“I want the bow.” That instruction came to Silvia Venturini Fendi from Karl Lagerfeld on Monday, the day before his death. Backstage after showing her and Lagerfeld’s beautiful Fendi collection, the last of their long-term collaboration, Venturini Fendi was emotional as she greeted well-wishers; she had known Lagerfeld up-close for most of her life. He started working with her mother and aunts at Fendi in 1965, a record for collaborative longevity and excellence that will never be approached. Her comments confirmed that which many who knew Karl had long assumed: If he couldn’t live forever, he would go engaged in the most important thing in the world to him — work.
Lagerfeld was fully engaged until the end and planned to attend the show. “He was supposed to come. We organized everything for him to be here,” Venturini Fendi said. “This collection made him live longer. Because we had been working a lot.”
It showed. Over the years Lagerfeld took Fendi in numerous directions, most recently, one that infused high polish with a sporty attitude. He achieved this mood via intricate cuts, layerings and working with remarkable materials, the fruits of Fendi’s incredible research and development. He would bring it all together ingeniously, the complications of construction belied by an inviting visual ease. That was the case here, in a collection that radiated relaxed authority.

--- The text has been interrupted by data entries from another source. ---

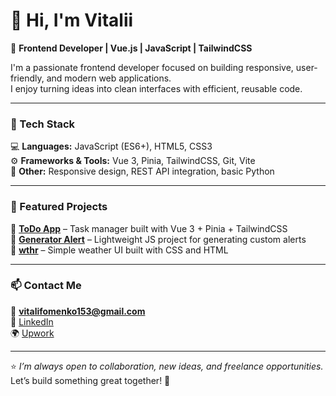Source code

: # 👋 Hi, I'm Vitalii  

🎨 **Frontend Developer | Vue.js | JavaScript | TailwindCSS**

I'm a passionate frontend developer focused on building responsive, user-friendly, and modern web applications.  
I enjoy turning ideas into clean interfaces with efficient, reusable code.

---

### 🧠 Tech Stack
💻 **Languages:** JavaScript (ES6+), HTML5, CSS3  
⚙️ **Frameworks & Tools:** Vue 3, Pinia, TailwindCSS, Git, Vite  
🧩 **Other:** Responsive design, REST API integration, basic Python

---

### 🚀 Featured Projects
🔹 **[ToDo App](https://github.com/F0m1k23/toDo)** – Task manager built with Vue 3 + Pinia + TailwindCSS  
🔹 **[Generator Alert](https://github.com/F0m1k23/generatorAlert)** – Lightweight JS project for generating custom alerts  
🔹 **[wthr](https://github.com/F0m1k23/wthr)** – Simple weather UI built with CSS and HTML

---

### 📫 Contact Me
📧 **vitalifomenko153@gmail.com**  
💼 [LinkedIn](https://linkedin.com/in/your-link)  
🌍 [Upwork](https://www.upwork.com/freelancers/~your-profile)

---

⭐ *I’m always open to collaboration, new ideas, and freelance opportunities.*  
Let’s build something great together! 🚀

The collection highlighted the single item most closely associated with Lagerfeld himself — the crisp, buttoned-up shirt collar. Whether he initiated that motif or Venturini Fendi encouraged it, the homage element felt neither maudlin nor fussy. Rather, it played perfectly into the mood of smart sportif. First look out: cocoa-hued miniskirt suit with double-breasted jacket with white “shadow piping” on the ample pockets and one side of the notched collar, over a white shirt punctuated with a stark bow at the neck, as per Lagerfeld’s mandate. In addition to the shirt, this look introduced two other themes, tailoring and a mostly neutral palette, that would unify the diverse lineup.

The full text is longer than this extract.